**Problem description**. In your copy of the data, keep every word exact and include no pictures.

◆ ◆ ◆ ◆

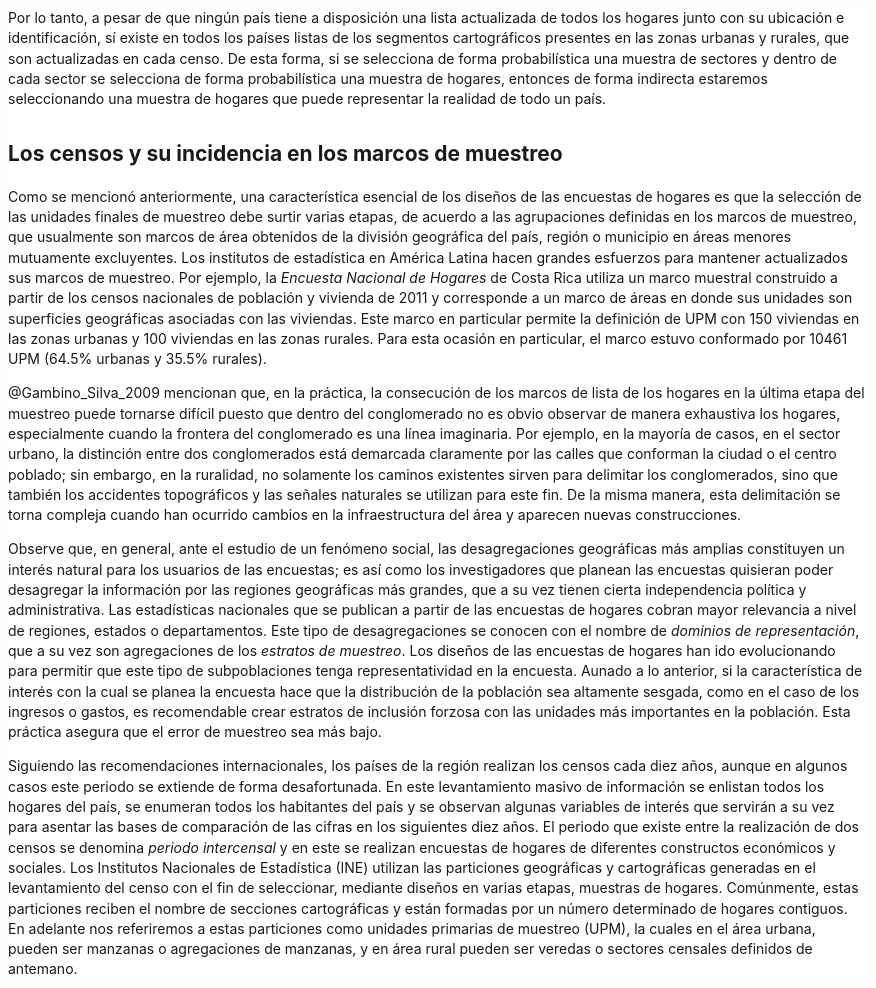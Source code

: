 Por lo tanto, a pesar de que ningún país tiene a disposición una lista actualizada de todos los hogares junto con su ubicación e identificación, sí existe en todos los países listas de los segmentos cartográficos presentes en las zonas urbanas y rurales, que son actualizadas en cada censo. De esta forma, si se selecciona de forma probabilística una muestra de sectores y dentro de cada sector se selecciona de forma probabilística una muestra de hogares, entonces de forma indirecta estaremos seleccionando una muestra de hogares que puede representar la realidad de todo un país. 

## Los censos y su incidencia en los marcos de muestreo

Como se mencionó anteriormente, una característica esencial de los diseños de las encuestas de hogares es que la selección de las unidades finales de muestreo debe surtir varias etapas, de acuerdo a las agrupaciones definidas en los marcos de muestreo, que usualmente son marcos de área obtenidos de la división geográfica del país, región o municipio en áreas menores mutuamente excluyentes. Los institutos de estadística en América Latina hacen grandes esfuerzos para mantener actualizados sus marcos de muestreo. Por ejemplo, la *Encuesta Nacional de Hogares* de Costa Rica utiliza un marco muestral construido a partir de los censos nacionales de población y vivienda de 2011 y corresponde a un marco de áreas en donde sus unidades son superficies geográficas asociadas con las viviendas. Este marco en particular permite la definición de UPM con 150 viviendas en las zonas urbanas y 100 viviendas en las zonas rurales. Para esta ocasión en particular, el marco estuvo conformado por 10461 UPM (64.5% urbanas y 35.5% rurales). 

@Gambino_Silva_2009 mencionan que, en la práctica, la consecución de los marcos de lista de los hogares en la última etapa del muestreo puede tornarse difícil puesto que dentro del conglomerado no es obvio observar de manera exhaustiva los hogares, especialmente cuando la frontera del conglomerado es una línea imaginaria. Por ejemplo, en la mayoría de casos, en el sector urbano, la distinción entre dos conglomerados está demarcada claramente por las calles que conforman la ciudad o el centro poblado; sin embargo, en la ruralidad, no solamente los caminos existentes sirven para delimitar los conglomerados, sino que también los accidentes topográficos y las señales naturales se utilizan para este fin. De la misma manera, esta delimitación se torna compleja cuando han ocurrido cambios en la infraestructura del área y aparecen nuevas construcciones.

Observe que, en general, ante el estudio de un fenómeno social, las desagregaciones geográficas más amplias constituyen un interés natural para los usuarios de las encuestas; es así como los investigadores que planean las encuestas quisieran poder desagregar la información por las regiones geográficas más grandes, que a su vez tienen cierta independencia política y administrativa. Las estadísticas nacionales que se publican a partir de las encuestas de hogares cobran mayor relevancia a nivel de regiones, estados o departamentos. Este tipo de desagregaciones se conocen con el nombre de *dominios de representación*, que a su vez son agregaciones de los *estratos de muestreo*. Los diseños de las encuestas de hogares han ido evolucionando para permitir que este tipo de subpoblaciones tenga representatividad en la encuesta. Aunado a lo anterior, si la característica de interés con la cual se planea la encuesta hace que la distribución de la población sea altamente sesgada, como en el caso de los ingresos o gastos, es recomendable crear estratos de inclusión forzosa con las unidades más importantes en la población. Esta práctica asegura que el error de muestreo sea más bajo. 

Siguiendo las recomendaciones internacionales, los países de la región realizan los censos cada diez años, aunque en algunos casos este periodo se extiende de forma desafortunada. En este levantamiento masivo de información se enlistan todos los hogares del país, se enumeran todos los habitantes del país y se observan algunas variables de interés que servirán a su vez para asentar las bases de comparación de las cifras en los siguientes diez años. El periodo que existe entre la realización de dos censos se denomina *periodo intercensal* y en este se realizan encuestas de hogares de diferentes constructos económicos y sociales. Los Institutos Nacionales de Estadística (INE) utilizan las particiones geográficas y cartográficas generadas en el levantamiento del censo con el fin de seleccionar, mediante diseños en varias etapas, muestras de hogares. Comúnmente, estas particiones reciben el nombre de secciones cartográficas y están formadas por un número determinado de hogares contiguos. En adelante nos referiremos a estas particiones como unidades primarias de muestreo (UPM), la cuales en el área urbana, pueden ser manzanas o agregaciones de manzanas, y en área rural pueden ser veredas o sectores censales definidos de antemano.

◆ ◆ ◆ ◆

**Result for this task**.
Source code

: Por lo tanto, a pesar de que ningún país tiene a disposición una lista actualizada de todos los hogares junto con su ubicación e identificación, sí existe en todos los países listas de los segmentos cartográficos presentes en las zonas urbanas y rurales, que son actualizadas en cada censo. De esta forma, si se selecciona de forma probabilística una muestra de sectores y dentro de cada sector se selecciona de forma probabilística una muestra de hogares, entonces de forma indirecta estaremos seleccionando una muestra de hogares que puede representar la realidad de todo un país. 

## Los censos y su incidencia en los marcos de muestreo

Como se mencionó anteriormente, una característica esencial de los diseños de las encuestas de hogares es que la selección de las unidades finales de muestreo debe surtir varias etapas, de acuerdo a las agrupaciones definidas en los marcos de muestreo, que usualmente son marcos de área obtenidos de la división geográfica del país, región o municipio en áreas menores mutuamente excluyentes. Los institutos de estadística en América Latina hacen grandes esfuerzos para mantener actualizados sus marcos de muestreo. Por ejemplo, la *Encuesta Nacional de Hogares* de Costa Rica utiliza un marco muestral construido a partir de los censos nacionales de población y vivienda de 2011 y corresponde a un marco de áreas en donde sus unidades son superficies geográficas asociadas con las viviendas. Este marco en particular permite la definición de UPM con 150 viviendas en las zonas urbanas y 100 viviendas en las zonas rurales. Para esta ocasión en particular, el marco estuvo conformado por 10461 UPM (64.5% urbanas y 35.5% rurales). 

@Gambino_Silva_2009 mencionan que, en la práctica, la consecución de los marcos de lista de los hogares en la última etapa del muestreo puede tornarse difícil puesto que dentro del conglomerado no es obvio observar de manera exhaustiva los hogares, especialmente cuando la frontera del conglomerado es una línea imaginaria. Por ejemplo, en la mayoría de casos, en el sector urbano, la distinción entre dos conglomerados está demarcada claramente por las calles que conforman la ciudad o el centro poblado; sin embargo, en la ruralidad, no solamente los caminos existentes sirven para delimitar los conglomerados, sino que también los accidentes topográficos y las señales naturales se utilizan para este fin. De la misma manera, esta delimitación se torna compleja cuando han ocurrido cambios en la infraestructura del área y aparecen nuevas construcciones.

Observe que, en general, ante el estudio de un fenómeno social, las desagregaciones geográficas más amplias constituyen un interés natural para los usuarios de las encuestas; es así como los investigadores que planean las encuestas quisieran poder desagregar la información por las regiones geográficas más grandes, que a su vez tienen cierta independencia política y administrativa. Las estadísticas nacionales que se publican a partir de las encuestas de hogares cobran mayor relevancia a nivel de regiones, estados o departamentos. Este tipo de desagregaciones se conocen con el nombre de *dominios de representación*, que a su vez son agregaciones de los *estratos de muestreo*. Los diseños de las encuestas de hogares han ido evolucionando para permitir que este tipo de subpoblaciones tenga representatividad en la encuesta. Aunado a lo anterior, si la característica de interés con la cual se planea la encuesta hace que la distribución de la población sea altamente sesgada, como en el caso de los ingresos o gastos, es recomendable crear estratos de inclusión forzosa con las unidades más importantes en la población. Esta práctica asegura que el error de muestreo sea más bajo. 

Siguiendo las recomendaciones internacionales, los países de la región realizan los censos cada diez años, aunque en algunos casos este periodo se extiende de forma desafortunada. En este levantamiento masivo de información se enlistan todos los hogares del país, se enumeran todos los habitantes del país y se observan algunas variables de interés que servirán a su vez para asentar las bases de comparación de las cifras en los siguientes diez años. El periodo que existe entre la realización de dos censos se denomina *periodo intercensal* y en este se realizan encuestas de hogares de diferentes constructos económicos y sociales. Los Institutos Nacionales de Estadística (INE) utilizan las particiones geográficas y cartográficas generadas en el levantamiento del censo con el fin de seleccionar, mediante diseños en varias etapas, muestras de hogares. Comúnmente, estas particiones reciben el nombre de secciones cartográficas y están formadas por un número determinado de hogares contiguos. En adelante nos referiremos a estas particiones como unidades primarias de muestreo (UPM), la cuales en el área urbana, pueden ser manzanas o agregaciones de manzanas, y en área rural pueden ser veredas o sectores censales definidos de antemano.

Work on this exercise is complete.